Al comenzar tu paseo, caminarás por el Bulevar Shiji, donde los rascacielos dan paso a una sensación más urbana. Las multitudes se espesan a medida que te acercas a Lujiazui, y el paisaje sonoro cambia a la charla de la gente y las melodías distantes de los artistas callejeros. Después de unas pocas manzanas, girarás en la Calle Nanjing Este, donde los brillantes letreros de las tiendas compiten por tu atención. El aroma de productos recién horneados flota desde las panaderías cercanas, y los vendedores llaman a los transeúntes, invitándolos a probar sus bocadillos. A medida que te acercas a la Plaza del Pueblo, el terreno se aplana y te encontrarás rodeado por la exuberante vegetación del parque, un contraste bienvenido con la jungla de concreto.
Mantén un ojo en las aceras desiguales y en el ocasional camino empedrado cerca del Museo de Shanghái. El tráfico puede ser impredecible, así que ten cuidado en las intersecciones, especialmente en la Calle Nanjing Este, donde el flujo puede ser caótico. También es prudente estar atento a tus pertenencias, ya que los carteristas pueden estar activos en áreas concurridas. Si planeas visitar el museo, verifica los horarios de apertura con anticipación para evitar decepciones.

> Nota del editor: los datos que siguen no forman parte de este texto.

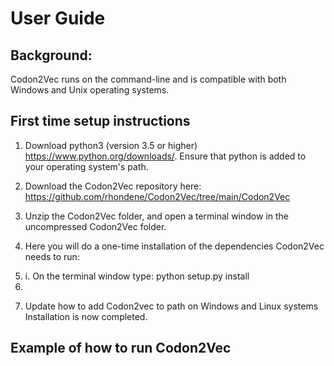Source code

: # User Guide 

## Background:
Codon2Vec runs on the command-line and is compatible with both Windows and Unix operating systems. 
## First time setup instructions
1. Download python3 (version 3.5 or higher) https://www.python.org/downloads/. Ensure that python is added to your operating system's path.
2. Download the Codon2Vec repository here: https://github.com/rhondene/Codon2Vec/tree/main/Codon2Vec
3. Unzip the Codon2Vec folder, and open a terminal window in the uncompressed Codon2Vec folder. 
4. Here you will do a one-time installation of the dependencies Codon2Vec needs to run:

      <li> i. On the terminal window type: python setup.py install </li> 
5.
6. Update how to add Codon2vec to path on Windows and Linux systems
Installation is now completed.


## Example of how to run Codon2Vec




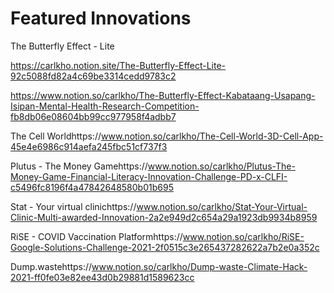 # Featured Innovations

The Butterfly Effect - Lite

https://carlkho.notion.site/The-Butterfly-Effect-Lite-92c5088fd82a4c69be3314cedd9783c2

https://www.notion.so/carlkho/The-Butterfly-Effect-Kabataang-Usapang-Isipan-Mental-Health-Research-Competition-fb8db06e08604bb99cc977958f4adbb7

The Cell Worldhttps://www.notion.so/carlkho/The-Cell-World-3D-Cell-App-45e4e6986c914aefa245fbc51cf737f3

Plutus - The Money Gamehttps://www.notion.so/carlkho/Plutus-The-Money-Game-Financial-Literacy-Innovation-Challenge-PD-x-CLFI-c5496fc8196f4a47842648580b01b695

Stat - Your virtual clinichttps://www.notion.so/carlkho/Stat-Your-Virtual-Clinic-Multi-awarded-Innovation-2a2e949d2c654a29a1923db9934b8959

RiSE - COVID Vaccination Platformhttps://www.notion.so/carlkho/RiSE-Google-Solutions-Challenge-2021-2f0515c3e265437282622a7b2e0a352c

Dump.wastehttps://www.notion.so/carlkho/Dump-waste-Climate-Hack-2021-ff0fe03e82ee43d0b29881d1589623cc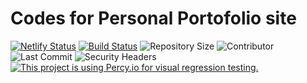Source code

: # Codes for Personal Portofolio site

[![Netlify Status](https://api.netlify.com/api/v1/badges/79e10785-8845-4382-9ae3-3b6e7eca7708/deploy-status)](https://app.netlify.com/sites/nirzak/deploys) [![Build Status](https://img.shields.io/endpoint.svg?url=https%3A%2F%2Factions-badge.atrox.dev%2Fnirzak%2Fnirzak.github.io%2Fbadge%3Fref%3Dsource&style=flat)](https://actions-badge.atrox.dev/nirzak/nirzak.github.io/goto?ref=source) ![Repository Size](https://img.shields.io/github/repo-size/nirzak/nirzak.github.io) ![Contributor](https://img.shields.io/github/contributors/nirzak/nirzak.github.io) ![Last Commit](https://img.shields.io/github/last-commit/nirzak/nirzak.github.io) ![Security Headers](https://img.shields.io/security-headers?url=https%3A%2F%2Fnirzak.me) [![This project is using Percy.io for visual regression testing.](https://percy.io/static/images/percy-badge.svg)](https://percy.io/3f0ad76a/nirzak-site-app)
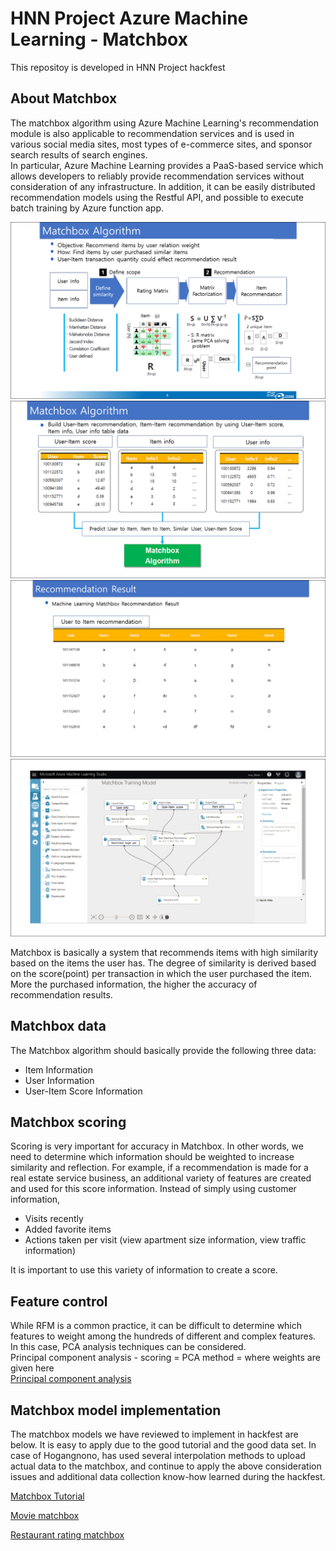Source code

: # HNN Project Azure Machine Learning - Matchbox
This repositoy is developed in HNN Project hackfest

## About Matchbox
The matchbox algorithm using Azure Machine Learning's recommendation module is also applicable to recommendation services and is used in various social media sites, most types of e-commerce sites, and sponsor search results of search engines.  
In particular, Azure Machine Learning provides a PaaS-based service which allows developers to reliably provide recommendation services without consideration of any infrastructure. In addition, it can be easily distributed recommendation models using the Restful API, and possible to execute batch training by Azure function app.  

![Hogangnono Azure Machine Learning Matchbox](images/hogangnono-matchbox01.png)  
![Hogangnono Azure Machine Learning Matchbox](images/hogangnono-matchbox02.png)  
![Hogangnono Azure Machine Learning Matchbox](images/hogangnono-matchbox03.png)  
![Hogangnono Azure Machine Learning Matchbox](images/hogangnono-matchbox04.png)  

Matchbox is basically a system that recommends items with high similarity based on the items the user has. The degree of similarity is derived based on the score(point) per transaction in which the user purchased the item. More the purchased information, the higher the accuracy of recommendation results.  

## Matchbox data
The Matchbox algorithm should basically provide the following three data:  
- Item Information  
- User Information  
- User-Item Score Information  

## Matchbox scoring
Scoring is very important for accuracy in Matchbox. In other words, we need to determine which information should be weighted to increase similarity and reflection. For example, if a recommendation is made for a real estate service business, an additional variety of features are created and used for this score information. Instead of simply using customer information,  
- Visits recently  
- Added favorite items  
- Actions taken per visit (view apartment size information, view traffic information)  
  
It is important to use this variety of information to create a score.  

## Feature control
While RFM is a common practice, it can be difficult to determine which features to weight among the hundreds of different and complex features. In this case, PCA analysis techniques can be considered.  
Principal component analysis - scoring = PCA method = where weights are given here  
[Principal component analysis](https://en.wikipedia.org/wiki/Principal_component_analysis)  

## Matchbox model implementation
The matchbox models we have reviewed to implement in hackfest are below. It is easy to apply due to the good tutorial and the good data set. In case of Hogangnono, has used several interpolation methods to upload actual data to the matchbox, and continue to apply the above consideration issues and additional data collection know-how learned during the hackfest.  

[Matchbox Tutorial](https://gallery.cortanaintelligence.com/Tutorial/8-Recommendation-System-1)  

[Movie matchbox](https://gallery.cortanaintelligence.com/Experiment/Recommender-Movie-recommendation-3)  

[Restaurant rating matchbox](https://gallery.cortanaintelligence.com/Experiment/Recommender-Restaurant-ratings-2)  
 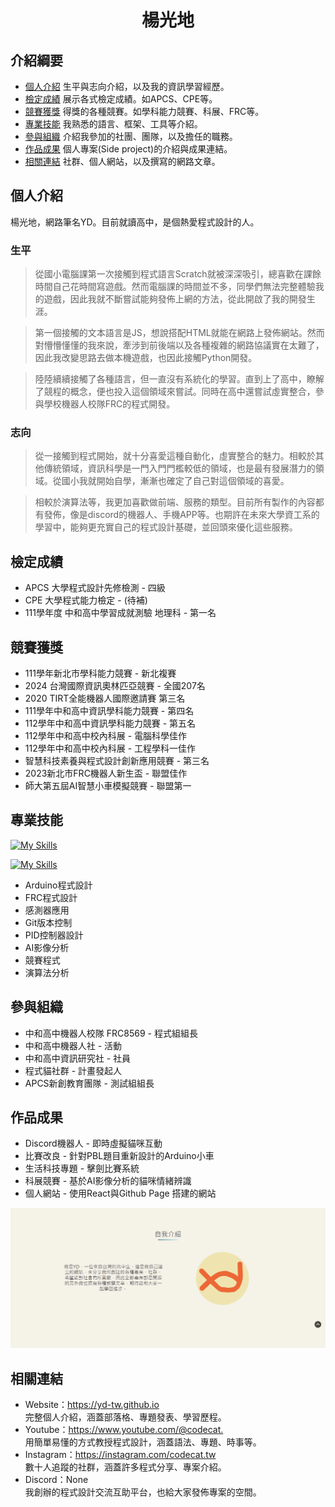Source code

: <h1 align="center">楊光地</h1>

## 介紹綱要
- [個人介紹](#個人介紹) 生平與志向介紹，以及我的資訊學習經歷。
- [檢定成績](#檢定成績) 展示各式檢定成績。如APCS、CPE等。
- [競賽獲獎](#競賽獲獎) 得獎的各種競賽。如學科能力競賽、科展、FRC等。
- [專業技能](#專業技能) 我熟悉的語言、框架、工具等介紹。
- [參與組織](#參與組織) 介紹我參加的社團、團隊，以及擔任的職務。
- [作品成果](#作品成果) 個人專案(Side project)的介紹與成果連結。
- [相關連結](#相關連結) 社群、個人網站，以及撰寫的網路文章。

## 個人介紹
楊光地，網路筆名YD。目前就讀高中，是個熱愛程式設計的人。

### 生平
> 從國小電腦課第一次接觸到程式語言Scratch就被深深吸引，總喜歡在課餘時間自己花時間寫遊戲。然而電腦課的時間並不多，同學們無法完整體驗我的遊戲，因此我就不斷嘗試能夠發佈上網的方法，從此開啟了我的開發生涯。

> 第一個接觸的文本語言是JS，想說搭配HTML就能在網路上發佈網站。然而對懵懵懂懂的我來說，牽涉到前後端以及各種複雜的網路協議實在太難了，因此我改變思路去做本機遊戲，也因此接觸Python開發。

> 陸陸續續接觸了各種語言，但一直沒有系統化的學習。直到上了高中，瞭解了競程的概念，便也投入這個領域來嘗試。同時在高中還嘗試虛實整合，參與學校機器人校隊FRC的程式開發。

### 志向
> 從一接觸到程式開始，就十分喜愛這種自動化，虛實整合的魅力。相較於其他傳統領域，資訊科學是一門入門門檻較低的領域，也是最有發展潛力的領域。從國小我就開始自學，漸漸也確定了自己對這個領域的喜愛。

> 相較於演算法等，我更加喜歡做前端、服務的類型。目前所有製作的內容都有發佈，像是discord的機器人、手機APP等。也期許在未來大學資工系的學習中，能夠更充實自己的程式設計基礎，並回頭來優化這些服務。

## 檢定成績
- APCS 大學程式設計先修檢測 - 四級
- CPE 大學程式能力檢定 - (待補)
- 111學年度 中和高中學習成就測驗 地理科 - 第一名

## 競賽獲獎
- 111學年新北市學科能力競賽 - 新北複賽
- 2024 台灣國際資訊奧林匹亞競賽 - 全國207名
- 2020 TIRT全能機器人國際邀請賽 第三名
- 111學年中和高中資訊學科能力競賽 - 第四名
- 112學年中和高中資訊學科能力競賽 - 第五名
- 112學年中和高中校內科展 - 電腦科學佳作
- 112學年中和高中校內科展 - 工程學科一佳作
- 智慧科技素養與程式設計創新應用競賽 - 第三名
- 2023新北市FRC機器人新生盃 - 聯盟佳作
- 師大第五屆AI智慧小車模擬競賽 - 聯盟第一

## 專業技能
[![My Skills](https://skillicons.dev/icons?i=c,cpp,python,java)](https://skillicons.dev)

[![My Skills](https://skillicons.dev/icons?i=arduino,discord,androidstudio,react)](https://skillicons.dev)

- Arduino程式設計
- FRC程式設計
- 感測器應用
- Git版本控制
- PID控制器設計
- AI影像分析
- 競賽程式
- 演算法分析

## 參與組織
- 中和高中機器人校隊 FRC8569 - 程式組組長
- 中和高中機器人社 - 活動
- 中和高中資訊研究社 - 社員
- 程式貓社群 - 計畫發起人
- APCS新創教育團隊 - 測試組組長

## 作品成果
- Discord機器人 - 即時虛擬貓咪互動
- 比賽改良 - 針對PBL題目重新設計的Arduino小車
- 生活科技專題 - 擊劍比賽系統
- 科展競賽 - 基於AI影像分析的貓咪情緒辨識
- 個人網站 - 使用React與Github Page 搭建的網站

![image](https://raw.githubusercontent.com/yd-tw/yd-tw/main/img/website-about_me.png)

## 相關連結
- Website：<https://yd-tw.github.io> \
    完整個人介紹，涵蓋部落格、專題發表、學習歷程。
- Youtube：<https://www.youtube.com/@codecat.> \
    用簡單易懂的方式教授程式設計，涵蓋語法、專題、時事等。
- Instagram：<https://instagram.com/codecat.tw> \
    數十人追蹤的社群，涵蓋許多程式分享、專案介紹。
- Discord：None \
    我創辦的程式設計交流互助平台，也給大家發佈專案的空間。

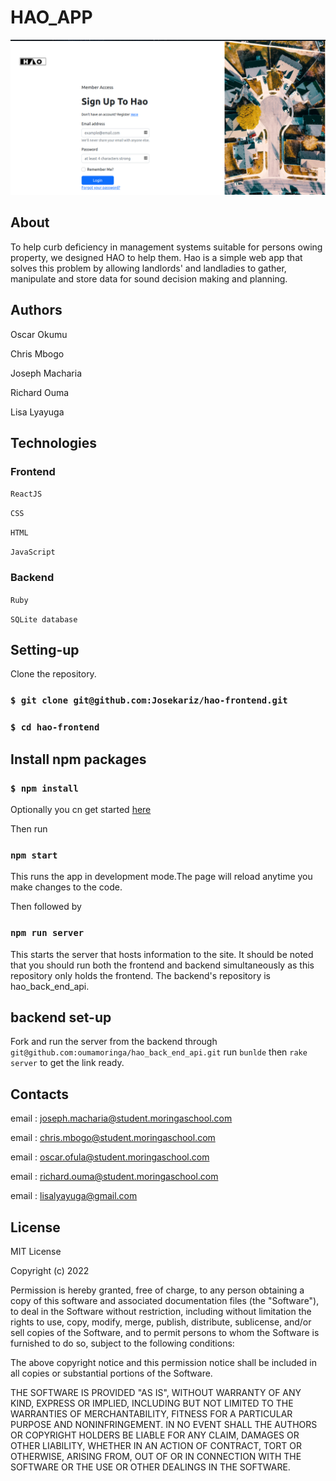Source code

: # HAO_APP

![alt text](./img/Screenshot%20from%202022-11-09%2019-28-29.png)

## About
To help curb deficiency in management systems suitable for persons owing property, we designed HAO to help them. Hao is a simple web app that solves this problem by allowing landlords' and landladies to gather, manipulate and store data for sound decision making and planning.

## Authors
Oscar Okumu

Chris Mbogo

Joseph Macharia

Richard Ouma

Lisa Lyayuga



## Technologies

### Frontend

`ReactJS`

`CSS`

`HTML`

`JavaScript`

### Backend

`Ruby ` 

`SQLite database`

## Setting-up
Clone the repository.

### `$ git clone git@github.com:Josekariz/hao-frontend.git`

### `$ cd hao-frontend`

## Install npm packages

### `$ npm install`

Optionally you cn get started [here](beautiful-nasturtium-4076b4.netlify.app/)

Then run
 ### `npm start`
 This runs the app in development mode.The page will reload anytime you make changes to the code.
 
 Then followed by 
 ### `npm run server`
 This starts the server that hosts information to the site. It should be noted that you should run both the frontend and backend simultaneously as this repository only holds the frontend. The backend's repository is hao_back_end_api.
## backend set-up

 Fork and run the server from the backend through 
`git@github.com:oumamoringa/hao_back_end_api.git`
run `bunlde` then `rake server` to get the link ready.

 ## Contacts
 email : joseph.macharia@student.moringaschool.com

 email : chris.mbogo@student.moringaschool.com

 email : oscar.ofula@student.moringaschool.com

 email : richard.ouma@student.moringaschool.com

 email : lisalyayuga@gmail.com

 ## License
 MIT License

 Copyright (c) 2022

Permission is hereby granted, free of charge, to any person obtaining a copy of this software and associated documentation files (the "Software"), to deal in the Software without restriction, including without limitation the rights to use, copy, modify, merge, publish, distribute, sublicense, and/or sell copies of the Software, and to permit persons to whom the Software is furnished to do so, subject to the following conditions:

The above copyright notice and this permission notice shall be included in all copies or substantial portions of the Software.

THE SOFTWARE IS PROVIDED "AS IS", WITHOUT WARRANTY OF ANY KIND, EXPRESS OR IMPLIED, INCLUDING BUT NOT LIMITED TO THE WARRANTIES OF MERCHANTABILITY, FITNESS FOR A PARTICULAR PURPOSE AND NONINFRINGEMENT. IN NO EVENT SHALL THE AUTHORS OR COPYRIGHT HOLDERS BE LIABLE FOR ANY CLAIM, DAMAGES OR OTHER LIABILITY, WHETHER IN AN ACTION OF CONTRACT, TORT OR OTHERWISE, ARISING FROM, OUT OF OR IN CONNECTION WITH THE SOFTWARE OR THE USE OR OTHER DEALINGS IN THE SOFTWARE.


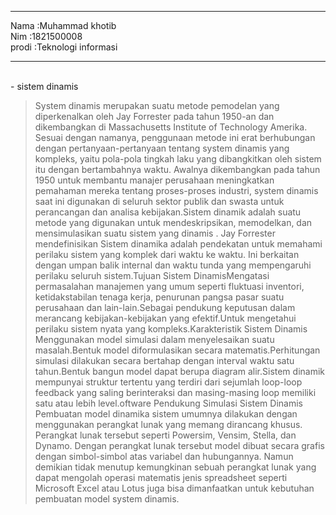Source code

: <hr><td>Nama    :Muhammad khotib</td>
<br>Nim :1821500008</br>
<td>prodi :Teknologi informasi</td>
</hr>

<hr>
<br>-  sistem dinamis</br>

>System dinamis merupakan suatu metode pemodelan yang diperkenalkan oleh Jay Forrester pada tahun 1950-an dan dikembangkan di Massachusetts Institute of Technology Amerika. Sesuai dengan namanya, penggunaan metode ini erat berhubungan dengan pertanyaan-pertanyaan tentang system dinamis yang kompleks, yaitu pola-pola tingkah laku yang dibangkitkan oleh sistem itu dengan bertambahnya waktu. Awalnya dikembangkan pada tahun 1950 untuk membantu manajer perusahaan meningkatkan pemahaman mereka tentang proses-proses industri, system dinamis saat ini digunakan di seluruh sektor publik dan swasta untuk perancangan dan analisa kebijakan.Sistem dinamik adalah suatu metode yang digunakan untuk mendeskripsikan, memodelkan, dan mensimulasikan suatu sistem yang dinamis . Jay Forrester mendefinisikan Sistem dinamika adalah pendekatan untuk memahami perilaku sistem yang komplek dari waktu ke waktu. Ini berkaitan dengan umpan balik internal dan waktu tunda yang mempengaruhi perilaku seluruh sistem.Tujuan Sistem DinamisMengatasi permasalahan manajemen yang umum seperti fluktuasi inventori, ketidakstabilan tenaga kerja, penurunan pangsa pasar suatu perusahaan dan lain-lain.Sebagai pendukung keputusan dalam merancang kebijakan-kebijakan yang efektif.Untuk mengetahui perilaku sistem nyata yang kompleks.Karakteristik Sistem Dinamis Menggunakan model simulasi dalam menyelesaikan suatu masalah.Bentuk model diformulasikan secara matematis.Perhitungan simulasi dilakukan secara bertahap dengan interval waktu satu tahun.Bentuk bangun model dapat berupa diagram alir.Sistem dinamik mempunyai struktur tertentu yang terdiri dari sejumlah loop-loop feedback yang saling berinteraksi dan masing-masing loop  memiliki satu atau lebih level.oftware Pendukung Simulasi Sistem Dinamis Pembuatan model dinamika sistem umumnya dilakukan dengan menggunakan perangkat lunak yang memang dirancang khusus. Perangkat lunak tersebut seperti Powersim, Vensim, Stella, dan Dynamo. Dengan perangkat lunak tersebut model dibuat secara grafis dengan simbol-simbol atas variabel dan hubungannya. Namun demikian tidak menutup kemungkinan sebuah perangkat lunak yang dapat mengolah operasi matematis jenis spreadsheet seperti Microsoft Excel atau Lotus juga bisa dimanfaatkan untuk kebutuhan pembuatan model system dinamis.

</hr>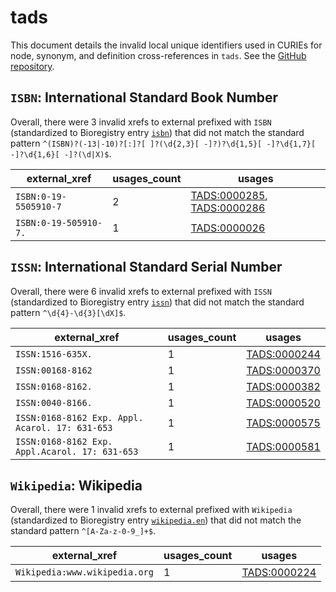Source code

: # tads

This document details the invalid local unique identifiers used in CURIEs
for node, synonym, and definition cross-references in `tads`. See the [GitHub repository](https://github.com/VEuPathDB-ontology/TADS).


## `ISBN`: International Standard Book Number

Overall, there were 3 invalid
xrefs to external prefixed with `ISBN` (standardized to Bioregistry
entry [`isbn`](https://bioregistry.io/isbn)) that
did not match the standard pattern `^(ISBN)?(-13|-10)?[:]?[ ]?(\d{2,3}[ -]?)?\d{1,5}[ -]?\d{1,7}[ -]?\d{1,6}[ -]?(\d|X)$`.

| external_xref         |   usages_count | usages                                                                                                   |
|-----------------------|----------------|----------------------------------------------------------------------------------------------------------|
| `ISBN:0-19-5505910-7` |              2 | [TADS:0000285](https://bioregistry.io/TADS:0000285), [TADS:0000286](https://bioregistry.io/TADS:0000286) |
| `ISBN:0-19-505910-7.` |              1 | [TADS:0000026](https://bioregistry.io/TADS:0000026)                                                      |

## `ISSN`: International Standard Serial Number

Overall, there were 6 invalid
xrefs to external prefixed with `ISSN` (standardized to Bioregistry
entry [`issn`](https://bioregistry.io/issn)) that
did not match the standard pattern `^\d{4}-\d{3}[\dX]$`.

| external_xref                                   |   usages_count | usages                                              |
|-------------------------------------------------|----------------|-----------------------------------------------------|
| `ISSN:1516-635X.`                               |              1 | [TADS:0000244](https://bioregistry.io/TADS:0000244) |
| `ISSN:00168-8162`                               |              1 | [TADS:0000370](https://bioregistry.io/TADS:0000370) |
| `ISSN:0168-8162.`                               |              1 | [TADS:0000382](https://bioregistry.io/TADS:0000382) |
| `ISSN:0040-8166.`                               |              1 | [TADS:0000520](https://bioregistry.io/TADS:0000520) |
| `ISSN:0168-8162 Exp. Appl. Acarol. 17: 631-653` |              1 | [TADS:0000575](https://bioregistry.io/TADS:0000575) |
| `ISSN:0168-8162 Exp. Appl.Acarol. 17: 631-653`  |              1 | [TADS:0000581](https://bioregistry.io/TADS:0000581) |

## `Wikipedia`: Wikipedia

Overall, there were 1 invalid
xrefs to external prefixed with `Wikipedia` (standardized to Bioregistry
entry [`wikipedia.en`](https://bioregistry.io/wikipedia.en)) that
did not match the standard pattern `^[A-Za-z-0-9_]+$`.

| external_xref                 |   usages_count | usages                                              |
|-------------------------------|----------------|-----------------------------------------------------|
| `Wikipedia:www.wikipedia.org` |              1 | [TADS:0000224](https://bioregistry.io/TADS:0000224) |

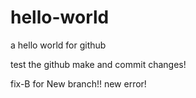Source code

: # hello-world
a hello world for github

test the github make and commit changes!

fix-B
for New branch!!
new error!

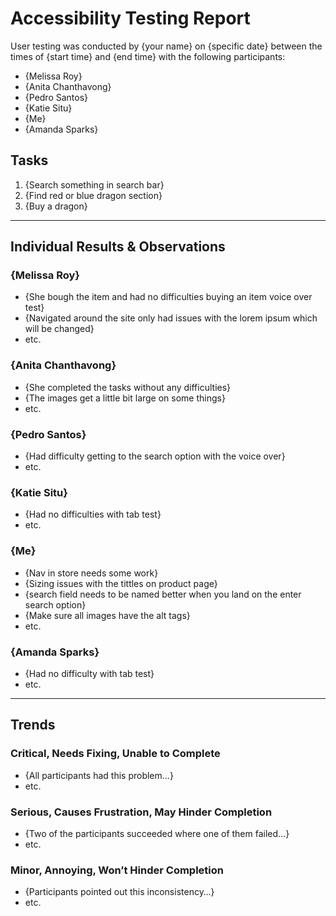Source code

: # Accessibility Testing Report

User testing was conducted by {your name} on {specific date} between the times of {start time} and {end time} with the following participants:

- {Melissa Roy}
- {Anita Chanthavong}
- {Pedro Santos}
- {Katie Situ}
- {Me}
- {Amanda Sparks}

## Tasks

1. {Search something in search bar}
2. {Find red or blue dragon section}
3. {Buy a dragon}

---

## Individual Results & Observations

### {Melissa Roy}

- {She bough the item and had no difficulties buying an item voice over test}
- {Navigated around the site only had issues with the lorem ipsum which will be changed}
- etc.

### {Anita Chanthavong}

- {She completed the tasks without any difficulties}
- {The images get a little bit large on some things}
- etc.

### {Pedro Santos}

- {Had difficulty getting to the search option with the voice over}
- etc.

### {Katie Situ}

- {Had no difficulties with tab test}
- etc.

### {Me}

- {Nav in store needs some work}
- {Sizing issues with the tittles on product page}
- {search field needs to be named better when you land on the enter search option}
- {Make sure all images have the alt tags}
- etc.

### {Amanda Sparks}

- {Had no difficulty with tab test}
- etc.

---

## Trends

### Critical, Needs Fixing, Unable to Complete

- {All participants had this problem…}
- etc.

### Serious, Causes Frustration, May Hinder Completion

- {Two of the participants succeeded where one of them failed…}
- etc.

### Minor, Annoying, Won’t Hinder Completion

- {Participants pointed out this inconsistency…}
- etc.
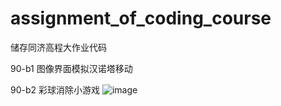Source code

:# assignment_of_coding_course
储存同济高程大作业代码



90-b1 图像界面模拟汉诺塔移动

90-b2 彩球消除小游戏
![image](https://github.com/coder-gx/assignment_of_coding_course/assets/105330548/ec917d62-b0a7-4a5e-8953-16b5757c8cc3)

Unos zapatos cómodos son esenciales para esta ruta, ya que cubrirás alrededor de 4.2 kilómetros. Dependiendo de la época del año, lleva una botella de agua y considera usar protector solar o un paraguas para el impredecible clima de Shanghái. Las primeras horas de la mañana o las tardes son ideales para este paseo, ya que puedes disfrutar de las temperaturas más frescas y de una luz más suave.
El mejor momento llega cuando entras en el Museo de Shanghái, justo después de haber navegado por las bulliciosas multitudes de la Plaza del Pueblo. Cuando entras, el aire fresco te envuelve, y el aroma de la madera pulida de las exhibiciones te da la bienvenida, un contraste sorprendente con la ciudad exterior.